隠居日録

隠居日録

2016年(世にいう平成28年)、発作的に会社を辞め、隠居生活に入る。日々を読書と散歩に費やす

404 Not Found

法条遥氏の404 Not Foundを読んだ。例外小説で紹介されていた小説の中の一編だ。

池上裕也は2回死んだ。クラスメートの九条晶に告白し、振られ、そして父親の経営する会社のビルの屋上から飛び降りて、自殺した。しかし、なぜか同じ朝を3度繰り返してしまう。自殺したはずなのに、それはなかったことになっている。更に、自殺を回避すると、繰り返しから抜け出て、次の日に進めたのだ。

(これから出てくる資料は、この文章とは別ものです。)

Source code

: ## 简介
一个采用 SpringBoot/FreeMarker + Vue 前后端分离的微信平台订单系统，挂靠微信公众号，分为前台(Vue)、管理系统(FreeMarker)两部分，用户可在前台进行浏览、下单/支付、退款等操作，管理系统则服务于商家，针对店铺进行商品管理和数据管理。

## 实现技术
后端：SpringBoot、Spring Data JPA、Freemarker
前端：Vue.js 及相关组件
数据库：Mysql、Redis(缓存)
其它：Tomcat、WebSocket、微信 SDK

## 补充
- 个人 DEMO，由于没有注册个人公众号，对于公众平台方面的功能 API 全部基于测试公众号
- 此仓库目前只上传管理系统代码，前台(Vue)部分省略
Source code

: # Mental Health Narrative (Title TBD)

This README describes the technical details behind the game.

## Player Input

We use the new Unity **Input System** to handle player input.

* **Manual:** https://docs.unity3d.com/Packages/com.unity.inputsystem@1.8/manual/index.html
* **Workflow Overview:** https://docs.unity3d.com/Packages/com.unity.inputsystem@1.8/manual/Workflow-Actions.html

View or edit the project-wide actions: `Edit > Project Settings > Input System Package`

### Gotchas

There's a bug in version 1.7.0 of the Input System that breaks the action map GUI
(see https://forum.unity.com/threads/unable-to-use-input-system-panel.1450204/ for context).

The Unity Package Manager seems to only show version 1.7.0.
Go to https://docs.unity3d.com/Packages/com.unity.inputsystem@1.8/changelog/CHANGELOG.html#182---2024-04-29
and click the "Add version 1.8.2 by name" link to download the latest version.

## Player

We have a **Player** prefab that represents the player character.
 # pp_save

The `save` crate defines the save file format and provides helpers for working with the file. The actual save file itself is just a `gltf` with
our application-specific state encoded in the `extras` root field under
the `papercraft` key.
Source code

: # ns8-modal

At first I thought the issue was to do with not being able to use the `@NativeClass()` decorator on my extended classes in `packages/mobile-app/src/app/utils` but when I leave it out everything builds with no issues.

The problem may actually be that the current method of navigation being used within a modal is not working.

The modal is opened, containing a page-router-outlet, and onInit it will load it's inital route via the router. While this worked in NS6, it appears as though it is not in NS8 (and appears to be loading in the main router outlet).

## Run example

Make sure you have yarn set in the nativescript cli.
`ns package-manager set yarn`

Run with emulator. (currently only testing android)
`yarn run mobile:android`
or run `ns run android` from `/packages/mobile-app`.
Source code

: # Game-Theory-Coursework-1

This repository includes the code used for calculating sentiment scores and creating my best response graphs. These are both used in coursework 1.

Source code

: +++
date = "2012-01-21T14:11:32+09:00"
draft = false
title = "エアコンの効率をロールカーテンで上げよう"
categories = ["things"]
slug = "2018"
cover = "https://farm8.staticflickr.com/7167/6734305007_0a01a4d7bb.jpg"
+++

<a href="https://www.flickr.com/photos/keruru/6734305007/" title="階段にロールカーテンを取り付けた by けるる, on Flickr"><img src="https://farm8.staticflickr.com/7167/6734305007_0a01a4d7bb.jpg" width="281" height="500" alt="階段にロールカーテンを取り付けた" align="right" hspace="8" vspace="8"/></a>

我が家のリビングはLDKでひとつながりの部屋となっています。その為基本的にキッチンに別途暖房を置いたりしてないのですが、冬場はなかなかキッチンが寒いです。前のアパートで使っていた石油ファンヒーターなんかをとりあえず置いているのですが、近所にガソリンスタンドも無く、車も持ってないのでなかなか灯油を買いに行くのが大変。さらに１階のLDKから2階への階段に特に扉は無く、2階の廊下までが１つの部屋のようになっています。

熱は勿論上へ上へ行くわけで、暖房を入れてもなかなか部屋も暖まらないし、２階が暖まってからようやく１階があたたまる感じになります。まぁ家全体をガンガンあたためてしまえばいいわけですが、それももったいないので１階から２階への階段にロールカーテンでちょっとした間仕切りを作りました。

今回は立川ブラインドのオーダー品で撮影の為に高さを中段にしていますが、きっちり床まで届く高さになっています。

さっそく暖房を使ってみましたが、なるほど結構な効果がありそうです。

本書のタイトルが404 Not Foundなので、コンピューター関連の何かだと想像がつき、多分この展開はゲームの中の出来事なのだろうなということに途中で気づいた。多分このあたりは作者も織り込み済みだろう。この世界の構成がどうなっているのかというところが作者のポイントなのだろう。物語の中の登場人物が、作者の意図を超越して動き出すという意味では、ピルランデロの「作者を探す六人の登場人物」の亜流のような気もする。そして、これはゲームなので、複数のシナリオルートが存在し、繰り返しプレイされることになる。

「Not Found」は「これは違う」という意味であることが最後のページで明かされるが、「これは違う」というよりは「シナリオにない」ということではないかと思う。